In fact, one could argue that good data is even more important than a machine learning model, because the pipeline displayed above consists of three stages that focus on data-related work and an additional three stages that focus on data-related work alongside model-related work. So, in effect all six stages of the ML value chain require high-quality data without exception. Those who understand this organize their business processes accordingly and ultimately put out a successful AI product free of biases and ethical issues. This is referred to as adopting the "data-centric approach" to AI, which we at Toloka consider the right way to move forward.

Data collection

Now that we've decided to proceed using the data-centric approach, the question is what do we do next, that is, who's doing what and how exactly? As our pipeline suggests, any machine learning project has to start with training data collection. A number of methodologies currently exist that allow AI product developers to obtain raw (i.e., unlabeled) data. Let's take a look at the pros and cons of each approach.

Using ready libraries and datasets

This is a methodology that some AI product makers utilize, and it can sometimes provide acceptable datasets. The main advantage of it is simplicity. You don't have to do anything from scratch – simply take something pre-made and ready. There are, however, two major drawbacks.
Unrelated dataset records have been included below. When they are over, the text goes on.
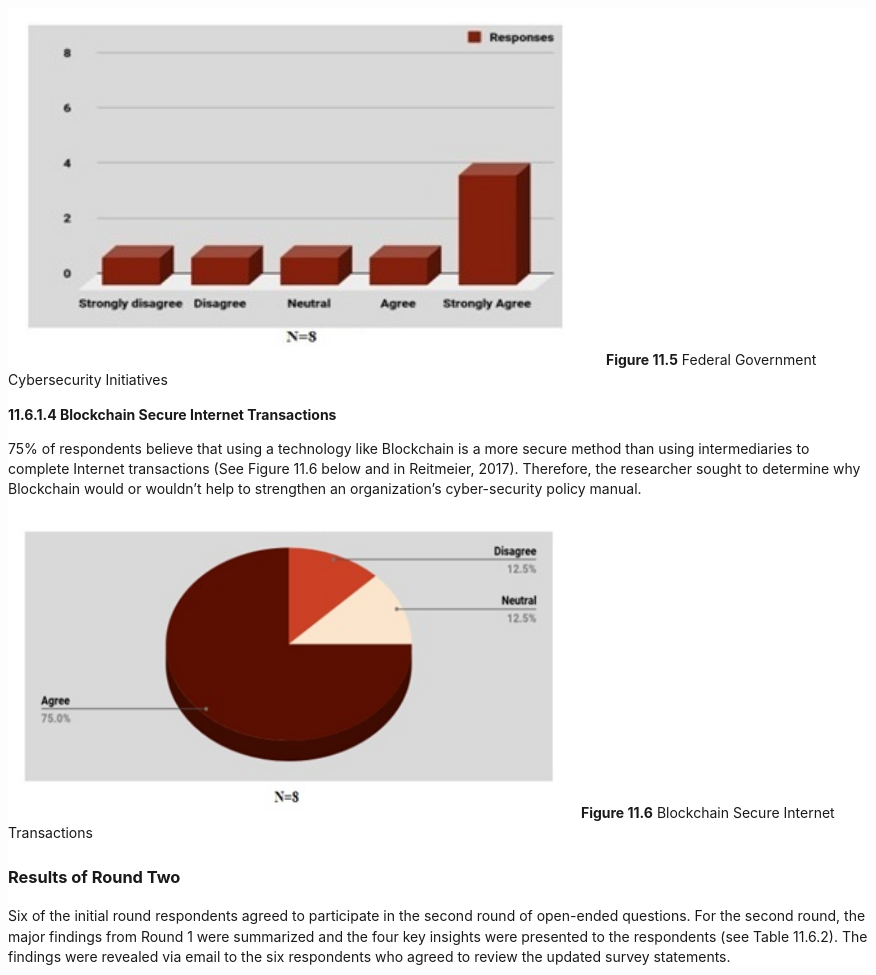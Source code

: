![Alt text](image-4.png)
**Figure 11.5** Federal Government Cybersecurity Initiatives

**11.6.1.4 Blockchain Secure Internet Transactions** 

75% of respondents believe that using a technology like Blockchain is a more secure method than using intermediaries to complete Internet transactions (See Figure 11.6 below and in Reitmeier, 2017). Therefore, the researcher sought to determine why Blockchain would or wouldn’t help to strengthen an organization’s cyber-security policy manual.

![Alt text](image-5.png)
**Figure 11.6** Blockchain Secure Internet Transactions

### Results of Round Two

Six of the initial round respondents agreed to participate in the second round of open-ended questions. For the second round, the major findings from Round 1 were summarized and the four key insights were presented to the respondents (see Table 11.6.2). The findings were revealed via email to the six respondents who agreed to review the updated survey statements.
First of all, other product developers are likely to use the same data as you, which makes your data generic by definition. To rephrase that, you can't hope for an exclusive product if your data isn't exclusive. And secondly, you have to trust someone else as far as ensuring that the data is actually valid and up-to-date. If it's not, you're basically back to square one (and hopefully not when you're already too far in).

Crawling and scraping

This approach is about finding and extracting useful data samples available on the web. Here, too, AI product developers take something that's already there, without creating anything new. The advantage is that with this approach, you stand a better chance of obtaining a more unique dataset compared to the first option.

However, with this approach you also have a limited degree of control over the quality of your extracted data. And, what's worse, this data hasn't been "cleared," meaning that different parts of your dataset may contain copyrighted materials and sensitive personal information, which in some cases may result in serious repercussions, including lawsuits. For this reason, data scraping is banned in some countries.

Synthetic data generation

This option implies generating new data synthetically, that is creating fake data that resembles real data. The advantage is that those who choose this route can indeed get their hands on exclusive data. One of the drawbacks here is that depending on the particulars of your dataset requirements (i.e., what exactly you need and how much of it), quite a bit of computational power may be required – something not every product developer possesses.

Another issue, and a more serious one potentially, is that this data may be substantially divorced from the real world. This might not be such an issue if you were designing an AI product, say, as a training practice. However, if you need a real AI product that's up to the challenge out there in the real world (i.e., a product that can meet the needs of end users), it must be trained on real-world data (or some data approximating it to a reasonable extent), which is seldom the case when using synthetic data generation.

Outsourcing to individuals or companies

This option is more about "who" rather than "how." Outsourcing implies giving a task (in this case, data collection and labeling) away to data labeling service providers. This may be an individual or a group of individuals that as an AI developer you can put together yourself (for example, through LinkedIn). Or, it may be a ready team of individuals, in other words a company, that can accept your data collection task as a turnkey challenge (i.e., from nothing to a ready set).

How exactly your outsourced team will get you the data may differ from team to team, but they're likely to use one of the methods we mentioned earlier. The advantage is that your outsourced data labeling team will probably know more about obtaining raw data than your own team, provided you have no prior experience. You also wouldn't need to worry about this stage of the pipeline, at least in theory.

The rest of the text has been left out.